§ PROBLEM TO WORK ON: Word for word, reproduce the records that follow.
[[ TASK DATA open ]]
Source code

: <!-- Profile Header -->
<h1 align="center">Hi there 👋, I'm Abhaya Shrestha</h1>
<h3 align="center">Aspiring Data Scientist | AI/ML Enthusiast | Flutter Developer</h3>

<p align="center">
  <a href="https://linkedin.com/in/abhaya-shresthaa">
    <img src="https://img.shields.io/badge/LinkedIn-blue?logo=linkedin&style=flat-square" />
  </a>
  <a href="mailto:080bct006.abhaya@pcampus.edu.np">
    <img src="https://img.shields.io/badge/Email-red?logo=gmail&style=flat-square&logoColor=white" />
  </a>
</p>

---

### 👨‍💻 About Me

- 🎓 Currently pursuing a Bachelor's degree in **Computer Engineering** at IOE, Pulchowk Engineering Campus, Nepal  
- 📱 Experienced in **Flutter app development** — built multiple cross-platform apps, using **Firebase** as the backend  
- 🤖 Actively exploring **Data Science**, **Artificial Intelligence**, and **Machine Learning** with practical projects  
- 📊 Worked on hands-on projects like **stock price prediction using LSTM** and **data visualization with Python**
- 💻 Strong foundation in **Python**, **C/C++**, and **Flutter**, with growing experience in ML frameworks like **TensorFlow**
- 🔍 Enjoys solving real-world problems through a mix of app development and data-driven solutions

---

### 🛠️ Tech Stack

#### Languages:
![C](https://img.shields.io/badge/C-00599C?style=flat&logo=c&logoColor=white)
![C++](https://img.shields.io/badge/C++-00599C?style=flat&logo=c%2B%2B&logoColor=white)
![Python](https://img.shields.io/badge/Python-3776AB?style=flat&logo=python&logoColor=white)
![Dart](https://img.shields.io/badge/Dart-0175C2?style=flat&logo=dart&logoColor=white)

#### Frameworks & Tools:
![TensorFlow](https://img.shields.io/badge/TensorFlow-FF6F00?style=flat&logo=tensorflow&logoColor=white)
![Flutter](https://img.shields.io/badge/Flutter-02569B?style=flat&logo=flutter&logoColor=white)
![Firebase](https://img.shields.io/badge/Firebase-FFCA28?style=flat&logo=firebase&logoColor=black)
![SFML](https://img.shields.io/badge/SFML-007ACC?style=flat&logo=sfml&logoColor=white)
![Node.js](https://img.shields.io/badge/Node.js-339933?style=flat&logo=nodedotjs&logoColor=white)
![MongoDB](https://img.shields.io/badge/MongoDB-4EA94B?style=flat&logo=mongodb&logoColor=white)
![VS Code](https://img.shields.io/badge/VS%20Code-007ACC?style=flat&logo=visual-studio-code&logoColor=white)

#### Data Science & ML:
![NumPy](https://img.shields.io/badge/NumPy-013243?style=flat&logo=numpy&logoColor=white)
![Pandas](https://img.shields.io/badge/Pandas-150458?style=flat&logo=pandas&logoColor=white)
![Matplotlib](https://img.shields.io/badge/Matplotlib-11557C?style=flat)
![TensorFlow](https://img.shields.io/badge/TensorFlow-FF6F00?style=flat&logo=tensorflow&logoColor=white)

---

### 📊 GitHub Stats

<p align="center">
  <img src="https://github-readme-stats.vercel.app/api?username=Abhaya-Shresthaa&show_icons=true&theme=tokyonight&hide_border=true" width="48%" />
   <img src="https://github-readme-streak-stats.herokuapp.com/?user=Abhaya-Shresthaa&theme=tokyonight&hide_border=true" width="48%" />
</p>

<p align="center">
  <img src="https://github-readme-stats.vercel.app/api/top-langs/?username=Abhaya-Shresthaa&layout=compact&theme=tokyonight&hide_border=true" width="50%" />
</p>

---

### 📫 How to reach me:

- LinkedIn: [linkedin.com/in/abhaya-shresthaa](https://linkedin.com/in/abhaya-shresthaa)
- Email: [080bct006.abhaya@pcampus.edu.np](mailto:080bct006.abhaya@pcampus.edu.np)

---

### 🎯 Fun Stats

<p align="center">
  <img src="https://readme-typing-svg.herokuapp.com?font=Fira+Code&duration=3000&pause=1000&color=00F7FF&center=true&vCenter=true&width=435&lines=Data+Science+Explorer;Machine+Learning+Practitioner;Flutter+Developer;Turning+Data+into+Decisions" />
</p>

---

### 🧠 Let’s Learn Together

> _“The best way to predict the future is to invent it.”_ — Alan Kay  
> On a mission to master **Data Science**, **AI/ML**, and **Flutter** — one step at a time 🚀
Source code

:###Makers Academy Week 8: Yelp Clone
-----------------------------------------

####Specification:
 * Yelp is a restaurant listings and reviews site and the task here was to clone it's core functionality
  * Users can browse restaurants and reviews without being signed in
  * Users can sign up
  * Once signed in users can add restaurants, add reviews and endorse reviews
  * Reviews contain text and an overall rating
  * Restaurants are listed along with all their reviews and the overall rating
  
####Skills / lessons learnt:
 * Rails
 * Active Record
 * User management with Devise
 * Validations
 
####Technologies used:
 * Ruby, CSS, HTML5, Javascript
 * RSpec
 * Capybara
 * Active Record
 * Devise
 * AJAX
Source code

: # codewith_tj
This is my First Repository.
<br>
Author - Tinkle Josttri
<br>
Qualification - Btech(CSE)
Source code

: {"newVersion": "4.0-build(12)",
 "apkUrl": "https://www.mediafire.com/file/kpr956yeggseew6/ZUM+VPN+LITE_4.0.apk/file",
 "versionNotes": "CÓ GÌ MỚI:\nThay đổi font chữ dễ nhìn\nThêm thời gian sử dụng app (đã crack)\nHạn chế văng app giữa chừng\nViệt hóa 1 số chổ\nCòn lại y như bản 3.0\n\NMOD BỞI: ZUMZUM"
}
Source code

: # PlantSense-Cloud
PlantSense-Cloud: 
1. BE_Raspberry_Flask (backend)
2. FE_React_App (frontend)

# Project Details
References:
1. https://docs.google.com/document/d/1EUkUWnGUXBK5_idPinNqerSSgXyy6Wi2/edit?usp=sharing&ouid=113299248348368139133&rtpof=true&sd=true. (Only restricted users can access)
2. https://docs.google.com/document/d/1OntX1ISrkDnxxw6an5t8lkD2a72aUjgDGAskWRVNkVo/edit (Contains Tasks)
[[ TASK DATA closed ]]
§ ANSWER TO THE PROBLEM:
Source code

: <!-- Profile Header -->
<h1 align="center">Hi there 👋, I'm Abhaya Shrestha</h1>
<h3 align="center">Aspiring Data Scientist | AI/ML Enthusiast | Flutter Developer</h3>

<p align="center">
  <a href="https://linkedin.com/in/abhaya-shresthaa">
    <img src="https://img.shields.io/badge/LinkedIn-blue?logo=linkedin&style=flat-square" />
  </a>
  <a href="mailto:080bct006.abhaya@pcampus.edu.np">
    <img src="https://img.shields.io/badge/Email-red?logo=gmail&style=flat-square&logoColor=white" />
  </a>
</p>

---

### 👨‍💻 About Me

- 🎓 Currently pursuing a Bachelor's degree in **Computer Engineering** at IOE, Pulchowk Engineering Campus, Nepal  
- 📱 Experienced in **Flutter app development** — built multiple cross-platform apps, using **Firebase** as the backend  
- 🤖 Actively exploring **Data Science**, **Artificial Intelligence**, and **Machine Learning** with practical projects  
- 📊 Worked on hands-on projects like **stock price prediction using LSTM** and **data visualization with Python**
- 💻 Strong foundation in **Python**, **C/C++**, and **Flutter**, with growing experience in ML frameworks like **TensorFlow**
- 🔍 Enjoys solving real-world problems through a mix of app development and data-driven solutions

---

### 🛠️ Tech Stack

#### Languages:
![C](https://img.shields.io/badge/C-00599C?style=flat&logo=c&logoColor=white)
![C++](https://img.shields.io/badge/C++-00599C?style=flat&logo=c%2B%2B&logoColor=white)
![Python](https://img.shields.io/badge/Python-3776AB?style=flat&logo=python&logoColor=white)
![Dart](https://img.shields.io/badge/Dart-0175C2?style=flat&logo=dart&logoColor=white)

#### Frameworks & Tools:
![TensorFlow](https://img.shields.io/badge/TensorFlow-FF6F00?style=flat&logo=tensorflow&logoColor=white)
![Flutter](https://img.shields.io/badge/Flutter-02569B?style=flat&logo=flutter&logoColor=white)
![Firebase](https://img.shields.io/badge/Firebase-FFCA28?style=flat&logo=firebase&logoColor=black)
![SFML](https://img.shields.io/badge/SFML-007ACC?style=flat&logo=sfml&logoColor=white)
![Node.js](https://img.shields.io/badge/Node.js-339933?style=flat&logo=nodedotjs&logoColor=white)
![MongoDB](https://img.shields.io/badge/MongoDB-4EA94B?style=flat&logo=mongodb&logoColor=white)
![VS Code](https://img.shields.io/badge/VS%20Code-007ACC?style=flat&logo=visual-studio-code&logoColor=white)

#### Data Science & ML:
![NumPy](https://img.shields.io/badge/NumPy-013243?style=flat&logo=numpy&logoColor=white)
![Pandas](https://img.shields.io/badge/Pandas-150458?style=flat&logo=pandas&logoColor=white)
![Matplotlib](https://img.shields.io/badge/Matplotlib-11557C?style=flat)
![TensorFlow](https://img.shields.io/badge/TensorFlow-FF6F00?style=flat&logo=tensorflow&logoColor=white)

---

### 📊 GitHub Stats

<p align="center">
  <img src="https://github-readme-stats.vercel.app/api?username=Abhaya-Shresthaa&show_icons=true&theme=tokyonight&hide_border=true" width="48%" />
   <img src="https://github-readme-streak-stats.herokuapp.com/?user=Abhaya-Shresthaa&theme=tokyonight&hide_border=true" width="48%" />
</p>

<p align="center">
  <img src="https://github-readme-stats.vercel.app/api/top-langs/?username=Abhaya-Shresthaa&layout=compact&theme=tokyonight&hide_border=true" width="50%" />
</p>

---

### 📫 How to reach me:

- LinkedIn: [linkedin.com/in/abhaya-shresthaa](https://linkedin.com/in/abhaya-shresthaa)
- Email: [080bct006.abhaya@pcampus.edu.np](mailto:080bct006.abhaya@pcampus.edu.np)

---

### 🎯 Fun Stats

<p align="center">
  <img src="https://readme-typing-svg.herokuapp.com?font=Fira+Code&duration=3000&pause=1000&color=00F7FF&center=true&vCenter=true&width=435&lines=Data+Science+Explorer;Machine+Learning+Practitioner;Flutter+Developer;Turning+Data+into+Decisions" />
</p>

---

### 🧠 Let’s Learn Together

> _“The best way to predict the future is to invent it.”_ — Alan Kay  
> On a mission to master **Data Science**, **AI/ML**, and **Flutter** — one step at a time 🚀
Source code

:###Makers Academy Week 8: Yelp Clone
-----------------------------------------

####Specification:
 * Yelp is a restaurant listings and reviews site and the task here was to clone it's core functionality
  * Users can browse restaurants and reviews without being signed in
  * Users can sign up
  * Once signed in users can add restaurants, add reviews and endorse reviews
  * Reviews contain text and an overall rating
  * Restaurants are listed along with all their reviews and the overall rating
  
####Skills / lessons learnt:
 * Rails
 * Active Record
 * User management with Devise
 * Validations
 
####Technologies used:
 * Ruby, CSS, HTML5, Javascript
 * RSpec
 * Capybara
 * Active Record
 * Devise
 * AJAX
Source code

: # codewith_tj
This is my First Repository.
<br>
Author - Tinkle Josttri
<br>
Qualification - Btech(CSE)
Source code

: {"newVersion": "4.0-build(12)",
 "apkUrl": "https://www.mediafire.com/file/kpr956yeggseew6/ZUM+VPN+LITE_4.0.apk/file",
 "versionNotes": "CÓ GÌ MỚI:\nThay đổi font chữ dễ nhìn\nThêm thời gian sử dụng app (đã crack)\nHạn chế văng app giữa chừng\nViệt hóa 1 số chổ\nCòn lại y như bản 3.0\n\NMOD BỞI: ZUMZUM"
}
Source code

: # PlantSense-Cloud
PlantSense-Cloud: 
1. BE_Raspberry_Flask (backend)
2. FE_React_App (frontend)

# Project Details
References:
1. https://docs.google.com/document/d/1EUkUWnGUXBK5_idPinNqerSSgXyy6Wi2/edit?usp=sharing&ouid=113299248348368139133&rtpof=true&sd=true. (Only restricted users can access)
2. https://docs.google.com/document/d/1OntX1ISrkDnxxw6an5t8lkD2a72aUjgDGAskWRVNkVo/edit (Contains Tasks)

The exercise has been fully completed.